### Provided material
+++

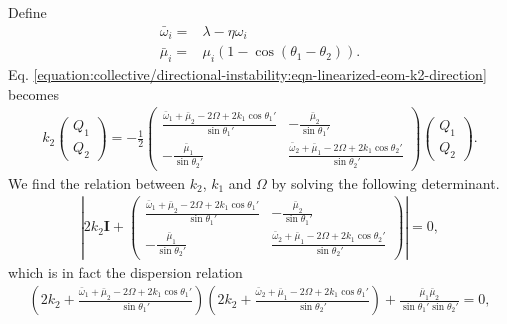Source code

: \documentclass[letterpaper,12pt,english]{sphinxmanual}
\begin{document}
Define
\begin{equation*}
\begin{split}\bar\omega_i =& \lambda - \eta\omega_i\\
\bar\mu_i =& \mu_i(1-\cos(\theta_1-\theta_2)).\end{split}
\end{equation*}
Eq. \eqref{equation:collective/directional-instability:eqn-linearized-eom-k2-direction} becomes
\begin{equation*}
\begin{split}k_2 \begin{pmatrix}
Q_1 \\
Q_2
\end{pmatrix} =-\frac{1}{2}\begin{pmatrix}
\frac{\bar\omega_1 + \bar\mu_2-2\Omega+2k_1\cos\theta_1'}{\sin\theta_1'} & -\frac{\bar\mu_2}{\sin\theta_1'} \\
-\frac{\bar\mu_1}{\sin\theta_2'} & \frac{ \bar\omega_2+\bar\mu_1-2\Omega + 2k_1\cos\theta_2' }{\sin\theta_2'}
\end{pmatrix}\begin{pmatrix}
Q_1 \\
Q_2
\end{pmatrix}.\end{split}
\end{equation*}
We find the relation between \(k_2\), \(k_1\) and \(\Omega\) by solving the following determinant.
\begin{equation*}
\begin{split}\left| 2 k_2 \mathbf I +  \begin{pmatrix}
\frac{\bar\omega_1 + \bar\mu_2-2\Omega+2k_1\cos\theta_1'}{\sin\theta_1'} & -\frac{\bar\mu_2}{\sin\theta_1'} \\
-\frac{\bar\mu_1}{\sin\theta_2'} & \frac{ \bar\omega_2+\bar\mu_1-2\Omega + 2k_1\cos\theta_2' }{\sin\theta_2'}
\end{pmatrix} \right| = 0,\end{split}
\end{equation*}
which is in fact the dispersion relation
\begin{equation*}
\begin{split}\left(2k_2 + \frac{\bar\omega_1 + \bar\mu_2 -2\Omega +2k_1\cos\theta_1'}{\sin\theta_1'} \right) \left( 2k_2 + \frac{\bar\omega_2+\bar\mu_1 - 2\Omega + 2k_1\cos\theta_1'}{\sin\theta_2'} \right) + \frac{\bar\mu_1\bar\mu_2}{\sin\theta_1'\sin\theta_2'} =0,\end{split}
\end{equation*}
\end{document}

+++

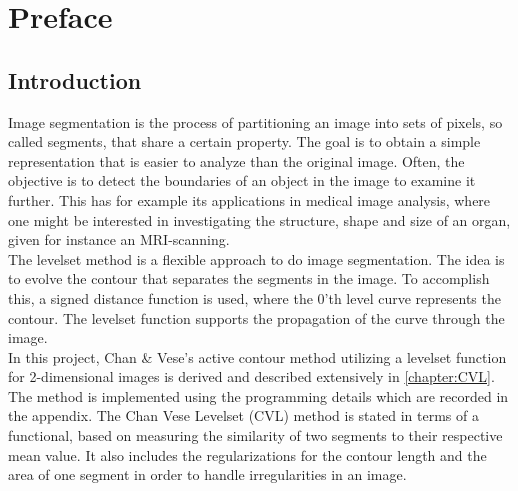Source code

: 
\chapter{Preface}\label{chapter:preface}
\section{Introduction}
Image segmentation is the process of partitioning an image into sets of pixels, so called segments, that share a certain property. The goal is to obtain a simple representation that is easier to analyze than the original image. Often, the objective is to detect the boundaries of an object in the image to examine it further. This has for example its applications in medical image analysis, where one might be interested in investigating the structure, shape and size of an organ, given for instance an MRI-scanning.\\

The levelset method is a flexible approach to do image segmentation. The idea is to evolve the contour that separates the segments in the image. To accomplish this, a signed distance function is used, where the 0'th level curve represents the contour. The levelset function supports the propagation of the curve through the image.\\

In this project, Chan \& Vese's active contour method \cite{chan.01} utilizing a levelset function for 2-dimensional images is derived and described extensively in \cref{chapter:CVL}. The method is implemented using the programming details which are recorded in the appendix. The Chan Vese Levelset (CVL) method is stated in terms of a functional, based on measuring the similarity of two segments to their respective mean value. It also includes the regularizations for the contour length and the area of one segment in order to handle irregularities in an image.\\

+++

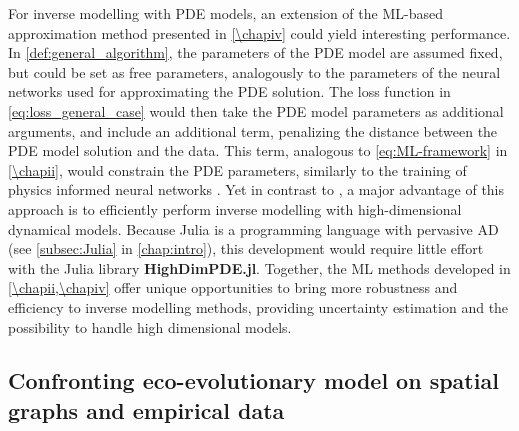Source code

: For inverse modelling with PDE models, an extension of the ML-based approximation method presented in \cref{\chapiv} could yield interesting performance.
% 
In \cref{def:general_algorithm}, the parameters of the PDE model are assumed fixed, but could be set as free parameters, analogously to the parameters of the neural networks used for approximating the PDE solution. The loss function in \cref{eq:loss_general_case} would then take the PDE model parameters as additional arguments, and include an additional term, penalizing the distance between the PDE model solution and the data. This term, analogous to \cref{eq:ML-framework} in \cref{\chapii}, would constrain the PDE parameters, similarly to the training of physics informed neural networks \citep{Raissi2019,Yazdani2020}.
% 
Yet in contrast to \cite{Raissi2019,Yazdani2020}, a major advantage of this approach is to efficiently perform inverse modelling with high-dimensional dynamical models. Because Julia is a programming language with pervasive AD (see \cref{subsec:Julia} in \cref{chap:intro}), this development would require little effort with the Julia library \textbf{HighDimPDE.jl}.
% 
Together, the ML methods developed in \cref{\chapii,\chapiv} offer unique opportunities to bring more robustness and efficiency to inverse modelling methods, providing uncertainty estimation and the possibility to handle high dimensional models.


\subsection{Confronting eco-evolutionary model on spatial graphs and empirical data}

+++

Report all lines in the records that include the string "between".

### Solution to this exercise
We find the relation between \(k_2\), \(k_1\) and \(\Omega\) by solving the following determinant.
In \cref{def:general_algorithm}, the parameters of the PDE model are assumed fixed, but could be set as free parameters, analogously to the parameters of the neural networks used for approximating the PDE solution. The loss function in \cref{eq:loss_general_case} would then take the PDE model parameters as additional arguments, and include an additional term, penalizing the distance between the PDE model solution and the data. This term, analogous to \cref{eq:ML-framework} in \cref{\chapii}, would constrain the PDE parameters, similarly to the training of physics informed neural networks \citep{Raissi2019,Yazdani2020}.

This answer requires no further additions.